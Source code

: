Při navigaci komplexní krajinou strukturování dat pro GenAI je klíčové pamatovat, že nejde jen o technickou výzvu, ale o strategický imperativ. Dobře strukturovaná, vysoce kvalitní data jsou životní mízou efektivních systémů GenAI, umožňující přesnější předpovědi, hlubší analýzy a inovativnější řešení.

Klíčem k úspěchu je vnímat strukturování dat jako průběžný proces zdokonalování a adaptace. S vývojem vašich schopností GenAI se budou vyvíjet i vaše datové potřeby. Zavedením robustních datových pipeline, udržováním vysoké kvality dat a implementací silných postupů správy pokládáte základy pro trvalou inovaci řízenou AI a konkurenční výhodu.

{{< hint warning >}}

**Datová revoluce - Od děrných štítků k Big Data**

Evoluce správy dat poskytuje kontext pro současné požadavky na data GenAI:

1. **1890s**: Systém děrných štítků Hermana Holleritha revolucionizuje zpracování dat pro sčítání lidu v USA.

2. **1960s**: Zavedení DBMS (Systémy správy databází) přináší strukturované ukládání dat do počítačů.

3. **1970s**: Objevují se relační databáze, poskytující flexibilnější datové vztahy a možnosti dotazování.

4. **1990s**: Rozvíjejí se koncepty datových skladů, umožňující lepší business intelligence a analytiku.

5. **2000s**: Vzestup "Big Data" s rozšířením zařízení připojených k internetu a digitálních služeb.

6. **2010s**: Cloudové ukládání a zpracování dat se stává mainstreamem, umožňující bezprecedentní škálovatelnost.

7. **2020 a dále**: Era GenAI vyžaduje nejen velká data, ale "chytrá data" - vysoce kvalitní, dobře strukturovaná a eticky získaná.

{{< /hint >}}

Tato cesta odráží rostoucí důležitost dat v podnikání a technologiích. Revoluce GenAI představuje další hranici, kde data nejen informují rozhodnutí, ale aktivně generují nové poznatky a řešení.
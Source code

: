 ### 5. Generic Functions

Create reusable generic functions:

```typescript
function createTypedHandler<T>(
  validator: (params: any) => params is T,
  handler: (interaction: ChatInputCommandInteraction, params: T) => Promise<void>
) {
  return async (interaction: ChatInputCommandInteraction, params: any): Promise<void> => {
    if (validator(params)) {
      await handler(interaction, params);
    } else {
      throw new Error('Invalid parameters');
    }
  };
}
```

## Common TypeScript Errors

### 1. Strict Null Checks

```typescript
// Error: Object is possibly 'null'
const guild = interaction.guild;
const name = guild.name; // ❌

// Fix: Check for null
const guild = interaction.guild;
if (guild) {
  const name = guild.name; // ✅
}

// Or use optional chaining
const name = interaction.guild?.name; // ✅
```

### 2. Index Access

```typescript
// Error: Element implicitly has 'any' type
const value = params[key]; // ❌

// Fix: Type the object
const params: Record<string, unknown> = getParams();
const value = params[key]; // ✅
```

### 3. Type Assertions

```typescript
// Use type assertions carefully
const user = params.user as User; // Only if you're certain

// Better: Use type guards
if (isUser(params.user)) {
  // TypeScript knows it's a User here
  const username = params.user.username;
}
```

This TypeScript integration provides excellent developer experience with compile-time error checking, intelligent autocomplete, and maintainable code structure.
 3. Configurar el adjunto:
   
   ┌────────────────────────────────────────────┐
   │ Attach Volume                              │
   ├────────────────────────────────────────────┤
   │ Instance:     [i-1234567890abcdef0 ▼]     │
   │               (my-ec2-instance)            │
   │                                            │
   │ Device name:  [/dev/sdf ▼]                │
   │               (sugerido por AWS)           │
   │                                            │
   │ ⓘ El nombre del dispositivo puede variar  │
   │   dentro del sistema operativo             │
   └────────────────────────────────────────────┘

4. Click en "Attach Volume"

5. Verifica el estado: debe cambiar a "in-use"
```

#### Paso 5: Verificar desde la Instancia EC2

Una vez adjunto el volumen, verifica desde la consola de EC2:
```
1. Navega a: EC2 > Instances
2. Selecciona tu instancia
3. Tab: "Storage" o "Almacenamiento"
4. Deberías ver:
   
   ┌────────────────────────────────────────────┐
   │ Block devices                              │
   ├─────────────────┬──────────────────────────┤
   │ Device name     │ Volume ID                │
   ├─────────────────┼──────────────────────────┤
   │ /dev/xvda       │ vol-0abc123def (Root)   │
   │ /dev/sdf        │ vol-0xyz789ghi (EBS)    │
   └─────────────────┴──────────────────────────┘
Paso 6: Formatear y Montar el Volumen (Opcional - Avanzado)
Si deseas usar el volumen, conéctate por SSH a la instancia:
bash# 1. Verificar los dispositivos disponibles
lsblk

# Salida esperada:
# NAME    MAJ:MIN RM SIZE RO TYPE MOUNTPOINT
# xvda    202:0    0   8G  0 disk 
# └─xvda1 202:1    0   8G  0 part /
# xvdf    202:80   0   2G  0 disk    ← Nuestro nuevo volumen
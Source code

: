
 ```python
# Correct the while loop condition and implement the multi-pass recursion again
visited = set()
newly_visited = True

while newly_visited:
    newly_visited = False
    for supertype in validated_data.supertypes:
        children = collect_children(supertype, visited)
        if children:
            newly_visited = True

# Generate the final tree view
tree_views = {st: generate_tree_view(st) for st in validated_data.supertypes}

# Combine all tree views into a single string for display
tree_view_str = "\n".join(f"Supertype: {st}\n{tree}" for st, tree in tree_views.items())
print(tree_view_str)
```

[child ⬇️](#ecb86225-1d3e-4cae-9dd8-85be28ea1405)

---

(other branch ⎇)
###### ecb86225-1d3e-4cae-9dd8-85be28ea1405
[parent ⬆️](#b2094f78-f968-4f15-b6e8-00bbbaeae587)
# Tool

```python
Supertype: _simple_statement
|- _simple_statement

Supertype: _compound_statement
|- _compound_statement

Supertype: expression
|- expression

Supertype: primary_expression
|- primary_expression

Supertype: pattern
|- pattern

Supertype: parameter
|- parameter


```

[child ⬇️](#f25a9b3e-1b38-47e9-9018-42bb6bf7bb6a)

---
● ● ●
= WHAT YOU ARE ASKED TO DO =
All of the data above should be set down again exactly.

= REPLY =
Source code

:Při navigaci komplexní krajinou strukturování dat pro GenAI je klíčové pamatovat, že nejde jen o technickou výzvu, ale o strategický imperativ. Dobře strukturovaná, vysoce kvalitní data jsou životní mízou efektivních systémů GenAI, umožňující přesnější předpovědi, hlubší analýzy a inovativnější řešení.

Klíčem k úspěchu je vnímat strukturování dat jako průběžný proces zdokonalování a adaptace. S vývojem vašich schopností GenAI se budou vyvíjet i vaše datové potřeby. Zavedením robustních datových pipeline, udržováním vysoké kvality dat a implementací silných postupů správy pokládáte základy pro trvalou inovaci řízenou AI a konkurenční výhodu.

{{< hint warning >}}

**Datová revoluce - Od děrných štítků k Big Data**

Evoluce správy dat poskytuje kontext pro současné požadavky na data GenAI:

1. **1890s**: Systém děrných štítků Hermana Holleritha revolucionizuje zpracování dat pro sčítání lidu v USA.

2. **1960s**: Zavedení DBMS (Systémy správy databází) přináší strukturované ukládání dat do počítačů.

3. **1970s**: Objevují se relační databáze, poskytující flexibilnější datové vztahy a možnosti dotazování.

4. **1990s**: Rozvíjejí se koncepty datových skladů, umožňující lepší business intelligence a analytiku.

5. **2000s**: Vzestup "Big Data" s rozšířením zařízení připojených k internetu a digitálních služeb.

6. **2010s**: Cloudové ukládání a zpracování dat se stává mainstreamem, umožňující bezprecedentní škálovatelnost.

7. **2020 a dále**: Era GenAI vyžaduje nejen velká data, ale "chytrá data" - vysoce kvalitní, dobře strukturovaná a eticky získaná.

{{< /hint >}}

Tato cesta odráží rostoucí důležitost dat v podnikání a technologiích. Revoluce GenAI představuje další hranici, kde data nejen informují rozhodnutí, ale aktivně generují nové poznatky a řešení.
Source code

: ### 5. Generic Functions

Create reusable generic functions:

```typescript
function createTypedHandler<T>(
  validator: (params: any) => params is T,
  handler: (interaction: ChatInputCommandInteraction, params: T) => Promise<void>
) {
  return async (interaction: ChatInputCommandInteraction, params: any): Promise<void> => {
    if (validator(params)) {
      await handler(interaction, params);
    } else {
      throw new Error('Invalid parameters');
    }
  };
}
```

## Common TypeScript Errors

### 1. Strict Null Checks

```typescript
// Error: Object is possibly 'null'
const guild = interaction.guild;
const name = guild.name; // ❌

// Fix: Check for null
const guild = interaction.guild;
if (guild) {
  const name = guild.name; // ✅
}

// Or use optional chaining
const name = interaction.guild?.name; // ✅
```

### 2. Index Access

```typescript
// Error: Element implicitly has 'any' type
const value = params[key]; // ❌

// Fix: Type the object
const params: Record<string, unknown> = getParams();
const value = params[key]; // ✅
```

### 3. Type Assertions

```typescript
// Use type assertions carefully
const user = params.user as User; // Only if you're certain

// Better: Use type guards
if (isUser(params.user)) {
  // TypeScript knows it's a User here
  const username = params.user.username;
}
```

This TypeScript integration provides excellent developer experience with compile-time error checking, intelligent autocomplete, and maintainable code structure.
 3. Configurar el adjunto:
   
   ┌────────────────────────────────────────────┐
   │ Attach Volume                              │
   ├────────────────────────────────────────────┤
   │ Instance:     [i-1234567890abcdef0 ▼]     │
   │               (my-ec2-instance)            │
   │                                            │
   │ Device name:  [/dev/sdf ▼]                │
   │               (sugerido por AWS)           │
   │                                            │
   │ ⓘ El nombre del dispositivo puede variar  │
   │   dentro del sistema operativo             │
   └────────────────────────────────────────────┘

4. Click en "Attach Volume"

5. Verifica el estado: debe cambiar a "in-use"
```

#### Paso 5: Verificar desde la Instancia EC2

Una vez adjunto el volumen, verifica desde la consola de EC2:
```
1. Navega a: EC2 > Instances
2. Selecciona tu instancia
3. Tab: "Storage" o "Almacenamiento"
4. Deberías ver:
   
   ┌────────────────────────────────────────────┐
   │ Block devices                              │
   ├─────────────────┬──────────────────────────┤
   │ Device name     │ Volume ID                │
   ├─────────────────┼──────────────────────────┤
   │ /dev/xvda       │ vol-0abc123def (Root)   │
   │ /dev/sdf        │ vol-0xyz789ghi (EBS)    │
   └─────────────────┴──────────────────────────┘
Paso 6: Formatear y Montar el Volumen (Opcional - Avanzado)
Si deseas usar el volumen, conéctate por SSH a la instancia:
bash# 1. Verificar los dispositivos disponibles
lsblk

# Salida esperada:
# NAME    MAJ:MIN RM SIZE RO TYPE MOUNTPOINT
# xvda    202:0    0   8G  0 disk 
# └─xvda1 202:1    0   8G  0 part /
# xvdf    202:80   0   2G  0 disk    ← Nuestro nuevo volumen
Source code

:
 ```python
# Correct the while loop condition and implement the multi-pass recursion again
visited = set()
newly_visited = True

while newly_visited:
    newly_visited = False
    for supertype in validated_data.supertypes:
        children = collect_children(supertype, visited)
        if children:
            newly_visited = True

# Generate the final tree view
tree_views = {st: generate_tree_view(st) for st in validated_data.supertypes}

# Combine all tree views into a single string for display
tree_view_str = "\n".join(f"Supertype: {st}\n{tree}" for st, tree in tree_views.items())
print(tree_view_str)
```

[child ⬇️](#ecb86225-1d3e-4cae-9dd8-85be28ea1405)

---

(other branch ⎇)
###### ecb86225-1d3e-4cae-9dd8-85be28ea1405
[parent ⬆️](#b2094f78-f968-4f15-b6e8-00bbbaeae587)
# Tool

```python
Supertype: _simple_statement
|- _simple_statement

Supertype: _compound_statement
|- _compound_statement

Supertype: expression
|- expression

Supertype: primary_expression
|- primary_expression

Supertype: pattern
|- pattern

Supertype: parameter
|- parameter


```

[child ⬇️](#f25a9b3e-1b38-47e9-9018-42bb6bf7bb6a)

---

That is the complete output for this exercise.